[ENTRIES SHOWN]
>>>>>
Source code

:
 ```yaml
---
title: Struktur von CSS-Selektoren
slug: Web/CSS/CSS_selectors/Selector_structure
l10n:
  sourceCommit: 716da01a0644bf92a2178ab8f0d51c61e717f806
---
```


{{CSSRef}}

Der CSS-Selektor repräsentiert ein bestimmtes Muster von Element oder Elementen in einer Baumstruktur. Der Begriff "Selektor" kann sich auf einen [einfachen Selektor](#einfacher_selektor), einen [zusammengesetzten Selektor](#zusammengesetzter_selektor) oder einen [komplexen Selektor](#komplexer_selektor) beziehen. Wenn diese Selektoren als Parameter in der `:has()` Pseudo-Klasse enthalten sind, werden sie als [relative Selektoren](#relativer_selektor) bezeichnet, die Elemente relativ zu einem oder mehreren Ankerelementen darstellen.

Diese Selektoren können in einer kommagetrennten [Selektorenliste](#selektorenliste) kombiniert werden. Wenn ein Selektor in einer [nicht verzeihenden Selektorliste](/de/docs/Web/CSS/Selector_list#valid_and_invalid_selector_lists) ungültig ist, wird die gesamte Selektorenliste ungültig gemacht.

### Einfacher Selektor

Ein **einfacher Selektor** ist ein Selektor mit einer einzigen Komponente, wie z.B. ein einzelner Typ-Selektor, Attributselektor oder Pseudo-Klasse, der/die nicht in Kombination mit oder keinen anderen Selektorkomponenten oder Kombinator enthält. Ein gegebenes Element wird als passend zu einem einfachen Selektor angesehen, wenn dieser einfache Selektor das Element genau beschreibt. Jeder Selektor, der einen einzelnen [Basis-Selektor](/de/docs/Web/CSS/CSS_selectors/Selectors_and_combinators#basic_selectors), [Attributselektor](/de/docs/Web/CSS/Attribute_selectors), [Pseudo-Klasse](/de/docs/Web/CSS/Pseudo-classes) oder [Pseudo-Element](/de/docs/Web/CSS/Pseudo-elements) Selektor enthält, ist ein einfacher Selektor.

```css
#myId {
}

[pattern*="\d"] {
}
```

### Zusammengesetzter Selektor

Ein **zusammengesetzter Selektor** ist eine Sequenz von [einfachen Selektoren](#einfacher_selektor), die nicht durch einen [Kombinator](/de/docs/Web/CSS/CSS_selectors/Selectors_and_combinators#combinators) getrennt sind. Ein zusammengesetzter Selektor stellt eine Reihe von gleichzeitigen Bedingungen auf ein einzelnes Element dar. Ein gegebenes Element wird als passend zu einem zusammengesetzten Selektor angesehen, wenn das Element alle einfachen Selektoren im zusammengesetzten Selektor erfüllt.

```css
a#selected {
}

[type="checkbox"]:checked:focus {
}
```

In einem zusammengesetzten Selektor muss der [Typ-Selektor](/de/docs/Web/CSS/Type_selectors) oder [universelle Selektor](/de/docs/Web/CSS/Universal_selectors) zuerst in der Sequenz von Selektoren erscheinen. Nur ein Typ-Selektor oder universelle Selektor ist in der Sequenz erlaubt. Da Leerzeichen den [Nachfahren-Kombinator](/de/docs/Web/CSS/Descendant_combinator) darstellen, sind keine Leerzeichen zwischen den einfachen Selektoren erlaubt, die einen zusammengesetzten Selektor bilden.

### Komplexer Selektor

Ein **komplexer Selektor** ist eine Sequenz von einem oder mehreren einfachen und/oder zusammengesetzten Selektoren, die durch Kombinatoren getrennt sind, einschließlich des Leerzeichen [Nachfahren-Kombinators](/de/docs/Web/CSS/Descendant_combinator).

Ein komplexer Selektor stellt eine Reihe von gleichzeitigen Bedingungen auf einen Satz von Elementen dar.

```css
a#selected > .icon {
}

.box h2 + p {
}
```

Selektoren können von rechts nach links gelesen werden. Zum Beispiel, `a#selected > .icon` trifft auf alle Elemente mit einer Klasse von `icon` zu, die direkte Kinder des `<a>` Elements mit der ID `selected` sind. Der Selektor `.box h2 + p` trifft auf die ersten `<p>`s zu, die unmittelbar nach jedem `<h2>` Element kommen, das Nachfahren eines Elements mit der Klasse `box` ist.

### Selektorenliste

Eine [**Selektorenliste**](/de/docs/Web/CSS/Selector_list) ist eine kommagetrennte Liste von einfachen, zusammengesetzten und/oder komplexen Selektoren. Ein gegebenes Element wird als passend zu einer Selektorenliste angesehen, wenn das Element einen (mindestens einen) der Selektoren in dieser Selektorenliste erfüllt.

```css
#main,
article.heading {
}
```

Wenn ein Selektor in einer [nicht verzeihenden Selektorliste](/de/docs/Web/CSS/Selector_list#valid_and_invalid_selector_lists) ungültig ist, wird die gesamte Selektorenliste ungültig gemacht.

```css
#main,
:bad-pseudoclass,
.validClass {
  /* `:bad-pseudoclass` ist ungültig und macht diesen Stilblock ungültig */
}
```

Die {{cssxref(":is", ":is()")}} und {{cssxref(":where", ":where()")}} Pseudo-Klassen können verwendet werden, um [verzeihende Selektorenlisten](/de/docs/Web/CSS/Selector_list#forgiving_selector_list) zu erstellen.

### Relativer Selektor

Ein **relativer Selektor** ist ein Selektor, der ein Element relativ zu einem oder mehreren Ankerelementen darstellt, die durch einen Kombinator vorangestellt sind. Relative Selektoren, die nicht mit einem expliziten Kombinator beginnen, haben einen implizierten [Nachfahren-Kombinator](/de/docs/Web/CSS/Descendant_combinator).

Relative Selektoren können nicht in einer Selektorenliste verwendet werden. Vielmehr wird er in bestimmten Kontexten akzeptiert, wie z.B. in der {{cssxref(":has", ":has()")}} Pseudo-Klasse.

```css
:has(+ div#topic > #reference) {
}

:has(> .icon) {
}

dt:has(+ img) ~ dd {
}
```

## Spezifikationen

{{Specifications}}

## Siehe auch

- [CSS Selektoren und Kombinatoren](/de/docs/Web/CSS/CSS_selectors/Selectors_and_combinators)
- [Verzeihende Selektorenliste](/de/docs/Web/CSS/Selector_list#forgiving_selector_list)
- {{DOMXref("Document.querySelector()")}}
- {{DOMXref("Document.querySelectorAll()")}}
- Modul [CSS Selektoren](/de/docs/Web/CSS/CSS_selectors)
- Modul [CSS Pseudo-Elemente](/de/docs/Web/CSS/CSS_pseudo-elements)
<<<<<
[THE PROBLEM] Each line from the top of the material above, through the one that contains "### Zusammengesetzter Selektor", should be restated word for word.

[ANSWER TO THE EXERCISE]
Source code

:
 ```yaml
---
title: Struktur von CSS-Selektoren
slug: Web/CSS/CSS_selectors/Selector_structure
l10n:
  sourceCommit: 716da01a0644bf92a2178ab8f0d51c61e717f806
---
```


{{CSSRef}}

Der CSS-Selektor repräsentiert ein bestimmtes Muster von Element oder Elementen in einer Baumstruktur. Der Begriff "Selektor" kann sich auf einen [einfachen Selektor](#einfacher_selektor), einen [zusammengesetzten Selektor](#zusammengesetzter_selektor) oder einen [komplexen Selektor](#komplexer_selektor) beziehen. Wenn diese Selektoren als Parameter in der `:has()` Pseudo-Klasse enthalten sind, werden sie als [relative Selektoren](#relativer_selektor) bezeichnet, die Elemente relativ zu einem oder mehreren Ankerelementen darstellen.

Diese Selektoren können in einer kommagetrennten [Selektorenliste](#selektorenliste) kombiniert werden. Wenn ein Selektor in einer [nicht verzeihenden Selektorliste](/de/docs/Web/CSS/Selector_list#valid_and_invalid_selector_lists) ungültig ist, wird die gesamte Selektorenliste ungültig gemacht.

### Einfacher Selektor

Ein **einfacher Selektor** ist ein Selektor mit einer einzigen Komponente, wie z.B. ein einzelner Typ-Selektor, Attributselektor oder Pseudo-Klasse, der/die nicht in Kombination mit oder keinen anderen Selektorkomponenten oder Kombinator enthält. Ein gegebenes Element wird als passend zu einem einfachen Selektor angesehen, wenn dieser einfache Selektor das Element genau beschreibt. Jeder Selektor, der einen einzelnen [Basis-Selektor](/de/docs/Web/CSS/CSS_selectors/Selectors_and_combinators#basic_selectors), [Attributselektor](/de/docs/Web/CSS/Attribute_selectors), [Pseudo-Klasse](/de/docs/Web/CSS/Pseudo-classes) oder [Pseudo-Element](/de/docs/Web/CSS/Pseudo-elements) Selektor enthält, ist ein einfacher Selektor.

```css
#myId {
}

[pattern*="\d"] {
}
```

### Zusammengesetzter Selektor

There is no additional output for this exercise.